On the energy program, which will cost £60 billion over six months, he added: “The package, aimed at assisting all families and businesses dealing with high energy prices, has scope for better targeting the vulnerable, which would lower the cost and preserve incentives to save energy.”

The implied and direct critiques overshadowed its relatively strong forecasts for the UK. Britain will grow fastest of all G-7 economies this year, at 3.6%. However, official UK data shows that it remains the only G-7 nation not to have recovered to pre-pandemic levels of GDP.

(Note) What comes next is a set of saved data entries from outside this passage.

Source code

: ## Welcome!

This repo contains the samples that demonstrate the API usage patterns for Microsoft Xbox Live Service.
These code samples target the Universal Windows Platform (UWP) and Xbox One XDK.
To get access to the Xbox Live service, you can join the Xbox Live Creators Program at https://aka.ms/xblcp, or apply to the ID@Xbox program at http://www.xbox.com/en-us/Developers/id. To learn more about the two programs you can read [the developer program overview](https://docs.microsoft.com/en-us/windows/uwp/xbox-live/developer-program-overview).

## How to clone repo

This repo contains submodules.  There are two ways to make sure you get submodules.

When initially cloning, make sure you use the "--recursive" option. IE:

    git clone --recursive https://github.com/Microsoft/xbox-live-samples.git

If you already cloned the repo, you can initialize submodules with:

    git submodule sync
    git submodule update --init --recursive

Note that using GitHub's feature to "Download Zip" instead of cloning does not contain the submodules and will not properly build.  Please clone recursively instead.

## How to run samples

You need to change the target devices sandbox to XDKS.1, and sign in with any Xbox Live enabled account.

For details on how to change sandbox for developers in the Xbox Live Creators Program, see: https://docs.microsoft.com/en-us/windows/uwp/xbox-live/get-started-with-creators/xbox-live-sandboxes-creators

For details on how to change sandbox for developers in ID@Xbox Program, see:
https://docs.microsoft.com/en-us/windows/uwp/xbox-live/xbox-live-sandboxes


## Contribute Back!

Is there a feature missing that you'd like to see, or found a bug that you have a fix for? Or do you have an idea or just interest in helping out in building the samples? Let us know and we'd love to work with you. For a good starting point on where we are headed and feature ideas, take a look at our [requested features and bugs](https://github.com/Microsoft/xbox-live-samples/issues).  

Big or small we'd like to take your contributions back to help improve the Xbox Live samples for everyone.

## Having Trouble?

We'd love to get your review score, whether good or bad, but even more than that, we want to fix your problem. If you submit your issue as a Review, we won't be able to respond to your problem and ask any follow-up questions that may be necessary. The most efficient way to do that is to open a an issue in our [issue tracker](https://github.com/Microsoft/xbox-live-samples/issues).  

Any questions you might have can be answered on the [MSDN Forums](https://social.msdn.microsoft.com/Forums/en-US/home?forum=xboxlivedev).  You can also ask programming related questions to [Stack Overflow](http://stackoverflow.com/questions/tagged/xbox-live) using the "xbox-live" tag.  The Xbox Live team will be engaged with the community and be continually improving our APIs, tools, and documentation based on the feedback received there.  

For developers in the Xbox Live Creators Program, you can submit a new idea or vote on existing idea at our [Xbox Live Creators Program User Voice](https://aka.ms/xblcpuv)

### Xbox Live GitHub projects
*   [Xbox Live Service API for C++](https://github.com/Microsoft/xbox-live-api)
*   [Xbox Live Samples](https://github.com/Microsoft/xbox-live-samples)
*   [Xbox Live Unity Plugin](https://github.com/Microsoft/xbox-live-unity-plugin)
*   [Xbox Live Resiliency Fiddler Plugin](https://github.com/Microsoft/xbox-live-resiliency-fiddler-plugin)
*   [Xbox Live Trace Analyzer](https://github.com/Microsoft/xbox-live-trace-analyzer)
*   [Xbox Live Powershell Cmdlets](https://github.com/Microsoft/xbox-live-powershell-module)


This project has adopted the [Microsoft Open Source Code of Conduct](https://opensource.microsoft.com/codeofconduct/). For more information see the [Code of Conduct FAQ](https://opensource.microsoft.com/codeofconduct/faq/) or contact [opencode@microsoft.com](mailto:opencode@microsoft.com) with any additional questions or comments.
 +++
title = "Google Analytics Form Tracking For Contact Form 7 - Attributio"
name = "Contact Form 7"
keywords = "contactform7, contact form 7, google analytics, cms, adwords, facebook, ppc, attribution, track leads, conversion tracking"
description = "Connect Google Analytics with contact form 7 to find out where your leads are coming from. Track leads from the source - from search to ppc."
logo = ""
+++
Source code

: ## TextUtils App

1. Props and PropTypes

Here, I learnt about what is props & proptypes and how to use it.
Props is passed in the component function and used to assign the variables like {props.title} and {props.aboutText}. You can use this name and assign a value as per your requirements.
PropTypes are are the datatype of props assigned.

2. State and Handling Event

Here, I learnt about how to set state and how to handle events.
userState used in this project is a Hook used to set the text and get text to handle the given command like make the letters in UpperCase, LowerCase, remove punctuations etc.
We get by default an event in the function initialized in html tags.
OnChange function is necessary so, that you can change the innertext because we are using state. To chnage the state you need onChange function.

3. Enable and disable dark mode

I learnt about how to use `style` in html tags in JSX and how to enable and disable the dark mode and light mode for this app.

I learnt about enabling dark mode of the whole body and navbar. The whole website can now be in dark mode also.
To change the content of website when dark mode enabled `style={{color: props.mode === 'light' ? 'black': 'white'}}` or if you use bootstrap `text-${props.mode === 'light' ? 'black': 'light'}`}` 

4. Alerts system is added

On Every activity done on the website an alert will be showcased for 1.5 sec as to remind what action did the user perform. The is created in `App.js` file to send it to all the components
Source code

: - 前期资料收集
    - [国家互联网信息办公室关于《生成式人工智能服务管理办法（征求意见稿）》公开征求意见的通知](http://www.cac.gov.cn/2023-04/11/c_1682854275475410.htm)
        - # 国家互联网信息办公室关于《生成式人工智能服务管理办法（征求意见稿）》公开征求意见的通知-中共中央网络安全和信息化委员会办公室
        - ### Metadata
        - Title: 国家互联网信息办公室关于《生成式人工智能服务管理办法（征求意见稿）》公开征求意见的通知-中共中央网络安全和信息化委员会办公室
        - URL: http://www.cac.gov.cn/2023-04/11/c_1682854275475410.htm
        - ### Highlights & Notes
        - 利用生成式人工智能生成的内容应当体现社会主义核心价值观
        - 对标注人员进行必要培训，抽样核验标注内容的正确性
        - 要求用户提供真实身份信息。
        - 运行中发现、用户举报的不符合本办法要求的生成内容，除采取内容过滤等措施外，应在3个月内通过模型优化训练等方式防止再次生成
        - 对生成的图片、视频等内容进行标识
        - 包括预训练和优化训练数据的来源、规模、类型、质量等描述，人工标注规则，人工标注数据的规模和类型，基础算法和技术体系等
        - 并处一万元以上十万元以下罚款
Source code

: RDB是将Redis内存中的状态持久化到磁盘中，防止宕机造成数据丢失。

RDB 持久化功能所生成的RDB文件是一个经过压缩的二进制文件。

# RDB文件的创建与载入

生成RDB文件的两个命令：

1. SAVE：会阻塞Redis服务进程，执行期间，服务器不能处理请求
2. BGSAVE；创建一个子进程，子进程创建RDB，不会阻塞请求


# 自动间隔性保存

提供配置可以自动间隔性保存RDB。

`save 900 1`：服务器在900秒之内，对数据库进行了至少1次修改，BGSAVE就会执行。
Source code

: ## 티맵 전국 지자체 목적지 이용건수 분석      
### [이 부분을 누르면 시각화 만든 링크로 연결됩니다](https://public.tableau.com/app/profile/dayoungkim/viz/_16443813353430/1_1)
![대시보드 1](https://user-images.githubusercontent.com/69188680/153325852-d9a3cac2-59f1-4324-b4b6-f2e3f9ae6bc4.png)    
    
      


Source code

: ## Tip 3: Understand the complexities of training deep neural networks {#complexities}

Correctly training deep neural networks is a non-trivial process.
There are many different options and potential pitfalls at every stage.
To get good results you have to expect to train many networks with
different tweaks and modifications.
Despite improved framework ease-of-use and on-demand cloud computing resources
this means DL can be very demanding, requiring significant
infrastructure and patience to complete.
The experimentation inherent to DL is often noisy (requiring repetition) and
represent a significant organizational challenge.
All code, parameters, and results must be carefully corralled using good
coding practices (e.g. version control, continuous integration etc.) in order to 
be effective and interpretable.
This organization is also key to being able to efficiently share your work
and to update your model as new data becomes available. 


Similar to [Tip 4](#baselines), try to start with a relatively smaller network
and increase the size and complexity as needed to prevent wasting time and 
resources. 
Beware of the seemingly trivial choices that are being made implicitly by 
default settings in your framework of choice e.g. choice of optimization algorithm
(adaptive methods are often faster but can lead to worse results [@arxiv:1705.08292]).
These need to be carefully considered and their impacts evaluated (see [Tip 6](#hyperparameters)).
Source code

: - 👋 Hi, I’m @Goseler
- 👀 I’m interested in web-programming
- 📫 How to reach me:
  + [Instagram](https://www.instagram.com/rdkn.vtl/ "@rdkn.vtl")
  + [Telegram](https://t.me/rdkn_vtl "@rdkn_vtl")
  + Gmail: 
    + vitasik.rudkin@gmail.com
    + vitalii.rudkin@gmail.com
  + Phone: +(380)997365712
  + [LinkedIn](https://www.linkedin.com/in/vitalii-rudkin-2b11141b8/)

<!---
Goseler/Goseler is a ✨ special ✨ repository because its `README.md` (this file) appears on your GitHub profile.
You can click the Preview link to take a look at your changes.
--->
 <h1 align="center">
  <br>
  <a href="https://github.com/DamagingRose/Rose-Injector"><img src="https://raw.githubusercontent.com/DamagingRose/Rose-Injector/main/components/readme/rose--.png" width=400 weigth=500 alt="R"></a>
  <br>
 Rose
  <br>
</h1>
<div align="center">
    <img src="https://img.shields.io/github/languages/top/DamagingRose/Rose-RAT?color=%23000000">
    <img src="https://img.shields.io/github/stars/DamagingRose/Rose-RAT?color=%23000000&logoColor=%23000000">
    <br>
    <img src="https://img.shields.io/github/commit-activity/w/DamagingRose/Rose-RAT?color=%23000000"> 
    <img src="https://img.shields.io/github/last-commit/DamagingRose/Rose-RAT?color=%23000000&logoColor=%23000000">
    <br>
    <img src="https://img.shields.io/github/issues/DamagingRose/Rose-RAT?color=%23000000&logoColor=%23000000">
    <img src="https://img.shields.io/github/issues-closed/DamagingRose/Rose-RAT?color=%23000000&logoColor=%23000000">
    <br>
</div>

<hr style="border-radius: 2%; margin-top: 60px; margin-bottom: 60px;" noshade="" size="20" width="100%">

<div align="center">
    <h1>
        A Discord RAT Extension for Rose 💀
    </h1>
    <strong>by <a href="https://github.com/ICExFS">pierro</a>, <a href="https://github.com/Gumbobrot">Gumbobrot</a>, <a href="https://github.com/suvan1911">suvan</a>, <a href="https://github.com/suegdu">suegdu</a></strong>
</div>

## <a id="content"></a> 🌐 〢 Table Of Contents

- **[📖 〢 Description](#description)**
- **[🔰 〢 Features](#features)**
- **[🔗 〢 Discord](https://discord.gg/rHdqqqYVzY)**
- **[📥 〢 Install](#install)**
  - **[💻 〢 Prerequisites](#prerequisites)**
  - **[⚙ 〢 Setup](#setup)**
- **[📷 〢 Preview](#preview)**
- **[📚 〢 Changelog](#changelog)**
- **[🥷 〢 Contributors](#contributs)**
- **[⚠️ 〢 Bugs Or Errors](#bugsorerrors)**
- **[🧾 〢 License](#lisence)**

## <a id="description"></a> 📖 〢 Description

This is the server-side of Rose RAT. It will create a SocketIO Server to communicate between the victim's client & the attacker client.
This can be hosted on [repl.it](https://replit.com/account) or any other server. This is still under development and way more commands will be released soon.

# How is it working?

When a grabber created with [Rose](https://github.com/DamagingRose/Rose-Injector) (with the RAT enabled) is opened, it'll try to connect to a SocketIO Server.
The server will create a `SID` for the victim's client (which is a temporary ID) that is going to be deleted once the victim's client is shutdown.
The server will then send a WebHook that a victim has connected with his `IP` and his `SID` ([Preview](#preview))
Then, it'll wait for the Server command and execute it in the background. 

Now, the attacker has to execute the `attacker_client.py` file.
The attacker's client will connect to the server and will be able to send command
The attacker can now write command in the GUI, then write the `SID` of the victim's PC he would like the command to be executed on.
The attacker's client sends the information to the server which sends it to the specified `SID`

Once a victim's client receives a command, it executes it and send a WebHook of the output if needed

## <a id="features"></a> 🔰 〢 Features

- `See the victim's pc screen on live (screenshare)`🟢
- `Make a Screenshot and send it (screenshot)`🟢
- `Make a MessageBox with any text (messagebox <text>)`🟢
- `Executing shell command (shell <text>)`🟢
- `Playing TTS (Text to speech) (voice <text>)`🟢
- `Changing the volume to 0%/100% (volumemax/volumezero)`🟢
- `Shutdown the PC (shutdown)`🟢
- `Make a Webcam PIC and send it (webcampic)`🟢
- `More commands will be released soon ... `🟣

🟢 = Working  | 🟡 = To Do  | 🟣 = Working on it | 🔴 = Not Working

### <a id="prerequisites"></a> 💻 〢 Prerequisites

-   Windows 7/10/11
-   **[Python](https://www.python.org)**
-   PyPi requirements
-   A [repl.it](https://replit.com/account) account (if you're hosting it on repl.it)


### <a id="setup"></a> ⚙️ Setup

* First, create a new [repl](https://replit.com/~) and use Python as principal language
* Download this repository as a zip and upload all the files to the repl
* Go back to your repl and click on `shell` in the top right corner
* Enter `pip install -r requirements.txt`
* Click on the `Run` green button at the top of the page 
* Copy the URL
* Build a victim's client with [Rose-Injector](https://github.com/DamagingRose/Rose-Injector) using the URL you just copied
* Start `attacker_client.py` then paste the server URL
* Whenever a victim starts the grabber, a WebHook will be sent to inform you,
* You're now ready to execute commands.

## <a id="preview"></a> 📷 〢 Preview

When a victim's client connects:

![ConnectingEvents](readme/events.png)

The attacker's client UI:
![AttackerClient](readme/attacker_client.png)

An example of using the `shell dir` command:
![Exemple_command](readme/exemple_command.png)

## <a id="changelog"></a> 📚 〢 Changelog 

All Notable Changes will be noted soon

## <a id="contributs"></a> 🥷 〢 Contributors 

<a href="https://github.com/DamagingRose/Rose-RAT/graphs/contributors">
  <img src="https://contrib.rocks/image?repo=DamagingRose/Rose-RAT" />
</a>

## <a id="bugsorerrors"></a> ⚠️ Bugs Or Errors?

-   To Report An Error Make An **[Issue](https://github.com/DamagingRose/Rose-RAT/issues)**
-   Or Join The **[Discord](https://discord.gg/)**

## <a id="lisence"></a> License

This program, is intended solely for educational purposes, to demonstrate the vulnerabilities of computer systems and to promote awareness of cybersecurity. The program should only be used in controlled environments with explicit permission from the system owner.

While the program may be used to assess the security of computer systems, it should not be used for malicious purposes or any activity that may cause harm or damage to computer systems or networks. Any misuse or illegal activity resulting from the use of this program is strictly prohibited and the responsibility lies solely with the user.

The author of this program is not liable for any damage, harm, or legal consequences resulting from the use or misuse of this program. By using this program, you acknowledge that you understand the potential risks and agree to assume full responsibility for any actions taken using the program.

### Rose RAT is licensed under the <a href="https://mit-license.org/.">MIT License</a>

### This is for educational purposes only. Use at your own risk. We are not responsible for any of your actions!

Next year, the UK will grow 0.3%, faster than both Germany and Italy in the G-7, both of which will be in recession, according to the IMF outlook. 

The forecasts were drawn up before Kwarteng’s mini-budget and his package of measures “is expected to lift growth somewhat above the forecast in the near term, while complicating the fight against inflation,” the IMF said.

Before Kwarteng’s £43 billion tax giveaway, the outlook for UK national debt was also better than most G-7 peers. The IMF has UK gross debt at just 68% of GDP in 2027, close to Germany at 60%, and at least 20 percentage points lower than any other G-7 nation. The forecasts assumed some debt as a share of GDP would be falling in three years.